Grand, les yeux bleux, enveloppé dans une couverture, Rafael Nunes, un ancien mannequin brésilien, est aujourd’hui connu comme le plus photogénique des mendiants de Curitiba (sud du Brésil). Il a attiré l’attention du monde entier après que sa photo et son histoire sont devenues très populaires sur Facebook et sur Twitter. Âgé de 30 ans, Rafael Nunes s’est retrouvé à la rue à cause de sa dépendance à la cocaïne. Son histoire s’est retrouvée sur les réseaux sociaux lorsque Indy Zanardo, une touriste, a été approchée par le mendiant qui lui a demandé si elle pouvait le prendre en photo.[…]
Mises à part les réactions concernant son beau physique et sa triste histoire de dépendance à la cocaïne, cette photo a lancé un débat au sujet du racisme dans la société brésilienne qui s’indigne uniquement devant des cas d’exclusion sociale lorsque les victimes sont blanches et d’allure européenne. Bien que la société brésilienne soit l’une des plus diverses du monde en termes ethniques, la partie supérieure de la pyramide socio-économique est largement occupée par des Blancs et la plupart des indicateurs sociaux relatifs à l’éducation, à l’accès aux soins et au marché du travail privilégient cette tranche de la population.[..]
Ce refus de voir le problème se traduit dans les discussions sur Twitter : elles se sont principalement centrées sur le fait que Rafael Nunes appartient aux podiums de mode et non à la rue. En effet, très peu ont relevé les questions qui se posent lorsqu’un SDF blanc aux yeux bleus fait sensation alors que des milliers de Noirs et de personnes de couleur vivent en marge de la société sans que personne ne s’en offusque. Sur Twitter, la journaliste Jéssica Batista (@jessicabatistaa) relève l’ironie de la situation : “le mendiant de Curitiba est entré en désintoxication. Cool. Mais tout le monde avait pitié parce qu’il est blanc aux yeux bleux… Bravo !” […]
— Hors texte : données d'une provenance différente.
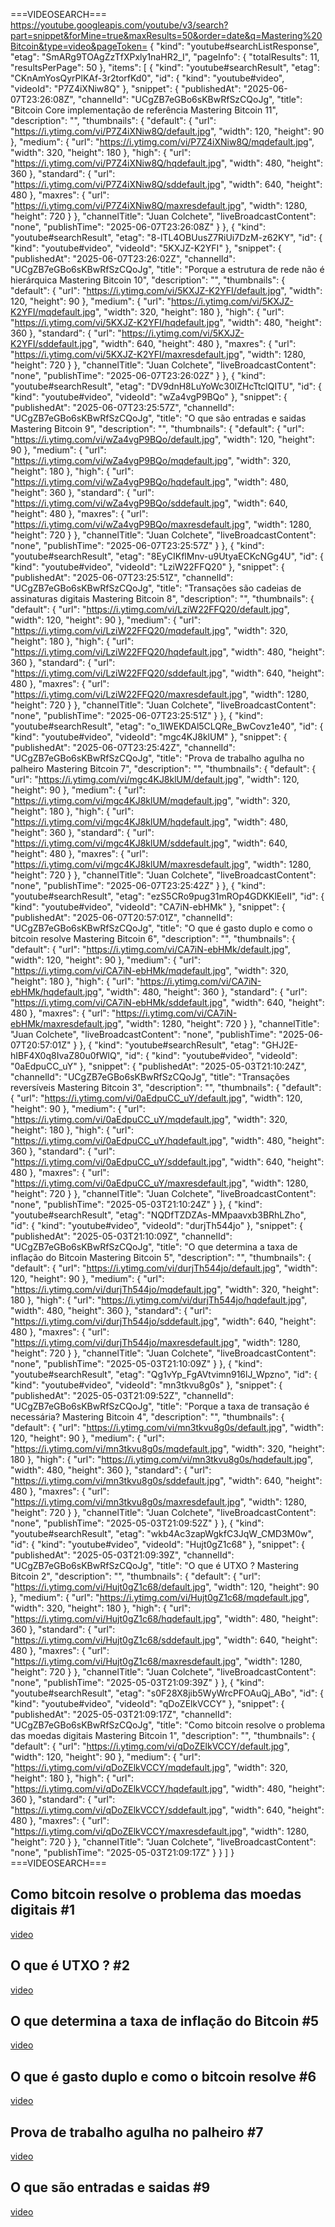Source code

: ===VIDEOSEARCH===
https://youtube.googleapis.com/youtube/v3/search?part=snippet&forMine=true&maxResults=50&order=date&q=Mastering%20Bitcoin&type=video&pageToken=
{ "kind": "youtube#searchListResponse", "etag": "SmARg9TOAgZzTfXPxly1naHR2_I", "pageInfo": { "totalResults": 11, "resultsPerPage": 50 }, "items": [ { "kind": "youtube#searchResult", "etag": "CKnAmYosQyrPlKAf-3r2torfKd0", "id": { "kind": "youtube#video", "videoId": "P7Z4iXNiw8Q" }, "snippet": { "publishedAt": "2025-06-07T23:26:08Z", "channelId": "UCgZB7eGBo6sKBwRfSzCQoJg", "title": "Bitcoin Core implementação de referência Mastering Bitcoin 11", "description": "", "thumbnails": { "default": { "url": "https://i.ytimg.com/vi/P7Z4iXNiw8Q/default.jpg", "width": 120, "height": 90 }, "medium": { "url": "https://i.ytimg.com/vi/P7Z4iXNiw8Q/mqdefault.jpg", "width": 320, "height": 180 }, "high": { "url": "https://i.ytimg.com/vi/P7Z4iXNiw8Q/hqdefault.jpg", "width": 480, "height": 360 }, "standard": { "url": "https://i.ytimg.com/vi/P7Z4iXNiw8Q/sddefault.jpg", "width": 640, "height": 480 }, "maxres": { "url": "https://i.ytimg.com/vi/P7Z4iXNiw8Q/maxresdefault.jpg", "width": 1280, "height": 720 } }, "channelTitle": "Juan Colchete", "liveBroadcastContent": "none", "publishTime": "2025-06-07T23:26:08Z" } }, { "kind": "youtube#searchResult", "etag": "8-lTL4OBUusZ7RiUi7DzM-z62KY", "id": { "kind": "youtube#video", "videoId": "5KXJZ-K2YFI" }, "snippet": { "publishedAt": "2025-06-07T23:26:02Z", "channelId": "UCgZB7eGBo6sKBwRfSzCQoJg", "title": "Porque a estrutura de rede não é hierárquica Mastering Bitcoin 10", "description": "", "thumbnails": { "default": { "url": "https://i.ytimg.com/vi/5KXJZ-K2YFI/default.jpg", "width": 120, "height": 90 }, "medium": { "url": "https://i.ytimg.com/vi/5KXJZ-K2YFI/mqdefault.jpg", "width": 320, "height": 180 }, "high": { "url": "https://i.ytimg.com/vi/5KXJZ-K2YFI/hqdefault.jpg", "width": 480, "height": 360 }, "standard": { "url": "https://i.ytimg.com/vi/5KXJZ-K2YFI/sddefault.jpg", "width": 640, "height": 480 }, "maxres": { "url": "https://i.ytimg.com/vi/5KXJZ-K2YFI/maxresdefault.jpg", "width": 1280, "height": 720 } }, "channelTitle": "Juan Colchete", "liveBroadcastContent": "none", "publishTime": "2025-06-07T23:26:02Z" } }, { "kind": "youtube#searchResult", "etag": "DV9dnH8LuYoWc30lZHcTtclQITU", "id": { "kind": "youtube#video", "videoId": "wZa4vgP9BQo" }, "snippet": { "publishedAt": "2025-06-07T23:25:57Z", "channelId": "UCgZB7eGBo6sKBwRfSzCQoJg", "title": "O que são entradas e saidas Mastering Bitcoin 9", "description": "", "thumbnails": { "default": { "url": "https://i.ytimg.com/vi/wZa4vgP9BQo/default.jpg", "width": 120, "height": 90 }, "medium": { "url": "https://i.ytimg.com/vi/wZa4vgP9BQo/mqdefault.jpg", "width": 320, "height": 180 }, "high": { "url": "https://i.ytimg.com/vi/wZa4vgP9BQo/hqdefault.jpg", "width": 480, "height": 360 }, "standard": { "url": "https://i.ytimg.com/vi/wZa4vgP9BQo/sddefault.jpg", "width": 640, "height": 480 }, "maxres": { "url": "https://i.ytimg.com/vi/wZa4vgP9BQo/maxresdefault.jpg", "width": 1280, "height": 720 } }, "channelTitle": "Juan Colchete", "liveBroadcastContent": "none", "publishTime": "2025-06-07T23:25:57Z" } }, { "kind": "youtube#searchResult", "etag": "8EyCIKflMnv-u9UtyaECKcNGg4U", "id": { "kind": "youtube#video", "videoId": "LziW22FFQ20" }, "snippet": { "publishedAt": "2025-06-07T23:25:51Z", "channelId": "UCgZB7eGBo6sKBwRfSzCQoJg", "title": "Transações são cadeias de assinaturas digitais Mastering Bitcoin 8", "description": "", "thumbnails": { "default": { "url": "https://i.ytimg.com/vi/LziW22FFQ20/default.jpg", "width": 120, "height": 90 }, "medium": { "url": "https://i.ytimg.com/vi/LziW22FFQ20/mqdefault.jpg", "width": 320, "height": 180 }, "high": { "url": "https://i.ytimg.com/vi/LziW22FFQ20/hqdefault.jpg", "width": 480, "height": 360 }, "standard": { "url": "https://i.ytimg.com/vi/LziW22FFQ20/sddefault.jpg", "width": 640, "height": 480 }, "maxres": { "url": "https://i.ytimg.com/vi/LziW22FFQ20/maxresdefault.jpg", "width": 1280, "height": 720 } }, "channelTitle": "Juan Colchete", "liveBroadcastContent": "none", "publishTime": "2025-06-07T23:25:51Z" } }, { "kind": "youtube#searchResult", "etag": "o_1lWEKDAl5CLQRe_BwCovz1e40", "id": { "kind": "youtube#video", "videoId": "mgc4KJ8klUM" }, "snippet": { "publishedAt": "2025-06-07T23:25:42Z", "channelId": "UCgZB7eGBo6sKBwRfSzCQoJg", "title": "Prova de trabalho agulha no palheiro Mastering Bitcoin 7", "description": "", "thumbnails": { "default": { "url": "https://i.ytimg.com/vi/mgc4KJ8klUM/default.jpg", "width": 120, "height": 90 }, "medium": { "url": "https://i.ytimg.com/vi/mgc4KJ8klUM/mqdefault.jpg", "width": 320, "height": 180 }, "high": { "url": "https://i.ytimg.com/vi/mgc4KJ8klUM/hqdefault.jpg", "width": 480, "height": 360 }, "standard": { "url": "https://i.ytimg.com/vi/mgc4KJ8klUM/sddefault.jpg", "width": 640, "height": 480 }, "maxres": { "url": "https://i.ytimg.com/vi/mgc4KJ8klUM/maxresdefault.jpg", "width": 1280, "height": 720 } }, "channelTitle": "Juan Colchete", "liveBroadcastContent": "none", "publishTime": "2025-06-07T23:25:42Z" } }, { "kind": "youtube#searchResult", "etag": "ezS5CRo9pug31mROp4GDKKlEeII", "id": { "kind": "youtube#video", "videoId": "CA7iN-ebHMk" }, "snippet": { "publishedAt": "2025-06-07T20:57:01Z", "channelId": "UCgZB7eGBo6sKBwRfSzCQoJg", "title": "O que é gasto duplo e como o bitcoin resolve Mastering Bitcoin 6", "description": "", "thumbnails": { "default": { "url": "https://i.ytimg.com/vi/CA7iN-ebHMk/default.jpg", "width": 120, "height": 90 }, "medium": { "url": "https://i.ytimg.com/vi/CA7iN-ebHMk/mqdefault.jpg", "width": 320, "height": 180 }, "high": { "url": "https://i.ytimg.com/vi/CA7iN-ebHMk/hqdefault.jpg", "width": 480, "height": 360 }, "standard": { "url": "https://i.ytimg.com/vi/CA7iN-ebHMk/sddefault.jpg", "width": 640, "height": 480 }, "maxres": { "url": "https://i.ytimg.com/vi/CA7iN-ebHMk/maxresdefault.jpg", "width": 1280, "height": 720 } }, "channelTitle": "Juan Colchete", "liveBroadcastContent": "none", "publishTime": "2025-06-07T20:57:01Z" } }, { "kind": "youtube#searchResult", "etag": "GHJ2E-hIBF4X0q8IvaZ80u0fWlQ", "id": { "kind": "youtube#video", "videoId": "0aEdpuCC_uY" }, "snippet": { "publishedAt": "2025-05-03T21:10:24Z", "channelId": "UCgZB7eGBo6sKBwRfSzCQoJg", "title": "Transações reversíveis Mastering Bitcoin 3", "description": "", "thumbnails": { "default": { "url": "https://i.ytimg.com/vi/0aEdpuCC_uY/default.jpg", "width": 120, "height": 90 }, "medium": { "url": "https://i.ytimg.com/vi/0aEdpuCC_uY/mqdefault.jpg", "width": 320, "height": 180 }, "high": { "url": "https://i.ytimg.com/vi/0aEdpuCC_uY/hqdefault.jpg", "width": 480, "height": 360 }, "standard": { "url": "https://i.ytimg.com/vi/0aEdpuCC_uY/sddefault.jpg", "width": 640, "height": 480 }, "maxres": { "url": "https://i.ytimg.com/vi/0aEdpuCC_uY/maxresdefault.jpg", "width": 1280, "height": 720 } }, "channelTitle": "Juan Colchete", "liveBroadcastContent": "none", "publishTime": "2025-05-03T21:10:24Z" } }, { "kind": "youtube#searchResult", "etag": "NQDfTZDZAs-MMpaavxb3BRhLZho", "id": { "kind": "youtube#video", "videoId": "durjTh544jo" }, "snippet": { "publishedAt": "2025-05-03T21:10:09Z", "channelId": "UCgZB7eGBo6sKBwRfSzCQoJg", "title": "O que determina a taxa de inflação do Bitcoin Mastering Bitcoin 5", "description": "", "thumbnails": { "default": { "url": "https://i.ytimg.com/vi/durjTh544jo/default.jpg", "width": 120, "height": 90 }, "medium": { "url": "https://i.ytimg.com/vi/durjTh544jo/mqdefault.jpg", "width": 320, "height": 180 }, "high": { "url": "https://i.ytimg.com/vi/durjTh544jo/hqdefault.jpg", "width": 480, "height": 360 }, "standard": { "url": "https://i.ytimg.com/vi/durjTh544jo/sddefault.jpg", "width": 640, "height": 480 }, "maxres": { "url": "https://i.ytimg.com/vi/durjTh544jo/maxresdefault.jpg", "width": 1280, "height": 720 } }, "channelTitle": "Juan Colchete", "liveBroadcastContent": "none", "publishTime": "2025-05-03T21:10:09Z" } }, { "kind": "youtube#searchResult", "etag": "Qg1vYp_FgAVtvimn916lJ_Wpzno", "id": { "kind": "youtube#video", "videoId": "mn3tkvu8g0s" }, "snippet": { "publishedAt": "2025-05-03T21:09:52Z", "channelId": "UCgZB7eGBo6sKBwRfSzCQoJg", "title": "Porque a taxa de transação é necessária? Mastering Bitcoin 4", "description": "", "thumbnails": { "default": { "url": "https://i.ytimg.com/vi/mn3tkvu8g0s/default.jpg", "width": 120, "height": 90 }, "medium": { "url": "https://i.ytimg.com/vi/mn3tkvu8g0s/mqdefault.jpg", "width": 320, "height": 180 }, "high": { "url": "https://i.ytimg.com/vi/mn3tkvu8g0s/hqdefault.jpg", "width": 480, "height": 360 }, "standard": { "url": "https://i.ytimg.com/vi/mn3tkvu8g0s/sddefault.jpg", "width": 640, "height": 480 }, "maxres": { "url": "https://i.ytimg.com/vi/mn3tkvu8g0s/maxresdefault.jpg", "width": 1280, "height": 720 } }, "channelTitle": "Juan Colchete", "liveBroadcastContent": "none", "publishTime": "2025-05-03T21:09:52Z" } }, { "kind": "youtube#searchResult", "etag": "wkb4Ac3zapWgkfC3JqW_CMD3M0w", "id": { "kind": "youtube#video", "videoId": "Hujt0gZ1c68" }, "snippet": { "publishedAt": "2025-05-03T21:09:39Z", "channelId": "UCgZB7eGBo6sKBwRfSzCQoJg", "title": "O que é UTXO ? Mastering Bitcoin 2", "description": "", "thumbnails": { "default": { "url": "https://i.ytimg.com/vi/Hujt0gZ1c68/default.jpg", "width": 120, "height": 90 }, "medium": { "url": "https://i.ytimg.com/vi/Hujt0gZ1c68/mqdefault.jpg", "width": 320, "height": 180 }, "high": { "url": "https://i.ytimg.com/vi/Hujt0gZ1c68/hqdefault.jpg", "width": 480, "height": 360 }, "standard": { "url": "https://i.ytimg.com/vi/Hujt0gZ1c68/sddefault.jpg", "width": 640, "height": 480 }, "maxres": { "url": "https://i.ytimg.com/vi/Hujt0gZ1c68/maxresdefault.jpg", "width": 1280, "height": 720 } }, "channelTitle": "Juan Colchete", "liveBroadcastContent": "none", "publishTime": "2025-05-03T21:09:39Z" } }, { "kind": "youtube#searchResult", "etag": "s0F28X8jib5WyWrcPFOAuQj_ABo", "id": { "kind": "youtube#video", "videoId": "qDoZElkVCCY" }, "snippet": { "publishedAt": "2025-05-03T21:09:17Z", "channelId": "UCgZB7eGBo6sKBwRfSzCQoJg", "title": "Como bitcoin resolve o problema das moedas digitais Mastering Bitcoin 1", "description": "", "thumbnails": { "default": { "url": "https://i.ytimg.com/vi/qDoZElkVCCY/default.jpg", "width": 120, "height": 90 }, "medium": { "url": "https://i.ytimg.com/vi/qDoZElkVCCY/mqdefault.jpg", "width": 320, "height": 180 }, "high": { "url": "https://i.ytimg.com/vi/qDoZElkVCCY/hqdefault.jpg", "width": 480, "height": 360 }, "standard": { "url": "https://i.ytimg.com/vi/qDoZElkVCCY/sddefault.jpg", "width": 640, "height": 480 }, "maxres": { "url": "https://i.ytimg.com/vi/qDoZElkVCCY/maxresdefault.jpg", "width": 1280, "height": 720 } }, "channelTitle": "Juan Colchete", "liveBroadcastContent": "none", "publishTime": "2025-05-03T21:09:17Z" } } ] }
===VIDEOSEARCH===
## Como bitcoin resolve o problema das moedas digitais #1
[video](https://youtu.be/qDoZElkVCCY)
## O que é UTXO ? #2
[video](https://youtu.be/Hujt0gZ1c68)




## O que determina a taxa de inflação do Bitcoin #5
[video](https://youtu.be/durjTh544jo)
## O que é gasto duplo e como o bitcoin resolve #6
[video](https://youtu.be/CA7iN-ebHMk)
## Prova de trabalho agulha no palheiro #7
[video](https://youtu.be/mgc4KJ8klUM)


## O que são entradas e saidas #9
[video](https://youtu.be/wZa4vgP9BQo)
Chacun semble avoir historiquement accepté que pauvreté et ethnie soient intrinsèquement liées. Par conséquent, cette pauvreté est devenue “acceptable” pour une personne d’une communauté noire, au lieu d’être perçue comme le produit de siècles d’exclusion sociale et de politiques exercées par un État qui n’a commencé que récemment à prendre en considération les questions d’ethnies et d’inégalités. Et pourtant, plus de 51% de la population est d’origine africaine.